Les trois instruments de percussion de l'orchestre collaborent afin de créer un patron rythmique unitaire dont la structure métrique régulière soutient la mélodie. Ce groupe d'instruments a une hiérarchie très définie: la fonction principale du shōkō est d'articuler le premier temps de pratiquement chaque meesure, le rôle du kakko est de contrôler les accélérando qui précédent le premier temps de certaines mesures, alors que la fonction du taiko est de marquer le premier temps le plus important de la phrase, soit son point central appellé obachi, qui est aussi le seul premier temps ou les trois instruments de percussion se rencontrent. L'Exemple 1 montre le patron rythmique utilisé pour la structure de phrase de 4 mesures à 4 temps.
Exemple 1
La partie du taiko peut sembler bien facile avec seulement deux attaques par phrase, alors que c'est précisement parce qu'elle ne contient que deux attaques par phrase, que cette partie est difficile. Il faut savoir que les pulsations dans la musique de kangen ne sont pas régulières, puisque le dernier temps de chaque deuxième mesure est un peu plus lent, comme si la musique reprenait son souffle avant de repartir. Ainsi l'interprétation de la partie de taiko inclus une partie gestuelle qui lui donne un aspect cérémonial et qui aide l'interprète à garder la compte. Ainsi, après l'attaque du obachi le musicien fait un cercle avec son bras gauche et vient poser sa main gauche sur sa cuisse gauche, puis répète le même geste mais cette fois avec le bras droit. Une fois la main droite posée sur sa cuisse droite, le musicien lève le bras gauche et se place en position afin d'effectuer le mebachi, c'est-à-dire l'attaque qui précède le obachi, puis la main droite se place en position pour l'attaque du obachi. Le point de frappe du obachi est près du centre contrairement à celui du mebachi qui est plus en périphérie.

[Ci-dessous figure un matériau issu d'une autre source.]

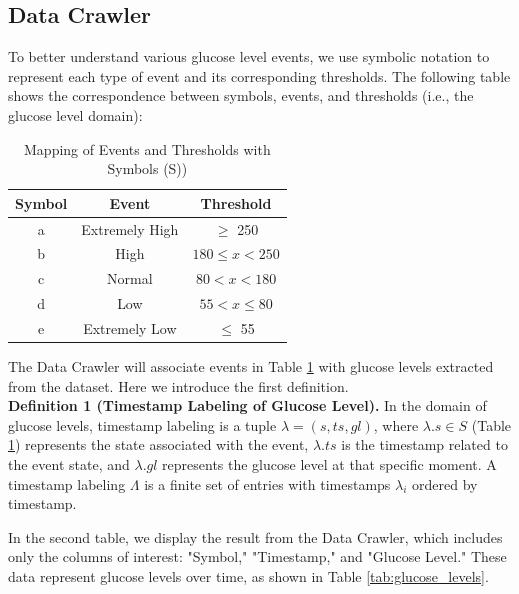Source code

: \documentclass{article}
\begin{document}
\subsection{Data Crawler}

To better understand various glucose level events, we use symbolic notation to represent each type of event and its corresponding thresholds. The following table shows the correspondence between symbols, events, and thresholds (i.e., the glucose level domain):


\begin{table}[h!]
    \centering
    \begin{tabular}{|c|c|c|}
        \hline
        \textbf{Symbol} & \textbf{Event} & \textbf{Threshold} \\
        \hline
        a & Extremely High & $\geq$ 250 \\
        b & High & $ 180 \leq  x < 250$ \\
        c & Normal & $80 < x < 180$ \\
        d & Low & $55 < x \leq 80$ \\
        e & Extremely Low & $\leq$ 55 \\
        \hline
    \end{tabular}
    \caption{Mapping of Events and Thresholds with Symbols (S))}
    \label{tab:events}
\end{table}

The Data Crawler will associate events in Table \ref{tab:events} with glucose levels extracted from the dataset. Here we introduce the first definition.\\

\textbf{Definition 1 (Timestamp Labeling of Glucose Level).} In the domain of glucose levels, timestamp labeling is a tuple \(\lambda = (s, ts, gl)\), where \(\lambda.s \in S\) (Table \ref{tab:events}) represents the state associated with the event, \(\lambda.ts\) is the timestamp related to the event state, and \(\lambda.gl\) represents the glucose level at that specific moment. A timestamp labeling \(\Lambda\) is a finite set of entries with timestamps \(\lambda_i\) ordered by timestamp.

In the second table, we display the result from the Data Crawler, which includes only the columns of interest: "Symbol," "Timestamp," and "Glucose Level." These data represent glucose levels over time, as shown in Table \ref{tab:glucose_levels}.
\end{document}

Bien que les trois instruments de percussion participent à la création d'un patron rythmique unitaire, leur fonction et timbre différent les empêche de fusionner en une seule sonorité. Tel qu'illustré à l'Exemple 1, le shōkō et le kakko sont les deux instruments de percussion les plus actifs. Leur timbre superposé demeure toutefois clairement discernable parce que non seulement le premier est un idiophone et le dernier un membranophone, mais aussi parce que leur son occupe deux régions fréquetielles distinctes, tel qu'illustré à la Figure 1 qui montre que le patron énergitique du shōkō (bleu) commence dans la région des 3930 Hz, alors que celui du kakko(rouge) se situe dans la région des 350-1100 Hz.
Figure 1
La différence de timbre entre les instruments de percussion permet d'articuler la structure de la phrase avec trois différentes vitesses. Le premier niveau d'articulation est le plus rapide. Il est produit par le son aigu et perçant du shōkō, le seul idiophone de l'ensemble. Sa fréquence de répétition est la plus rapide puisqu'il apparaît sur le premier temps de pratiquement toutes les mesures. Le second niveau d'articulation est l'intermédiaire entre le plus rapide et le plus lent. Il provient de l'articulation du kakko dont les roulements en accelerando apparaîssent à chaque deuxième mesure. Finalement le troisième et dernier niveau qui est le plus lent, provient des deux attaques taiko dont la durée du patron rythmique équivaut à la durée de la phrase elle-même.
Tel que démontré dans un autre chapitre, les transformations de timbre et la structure de phrase vont de pair. Ainsi, le macro-rythme résultant du jeu des trois instruments de percussion sert de canevas temporel contre lequel un auditeur peut apprécier les transformations de timbre produit par les instruments à vent et à cordes.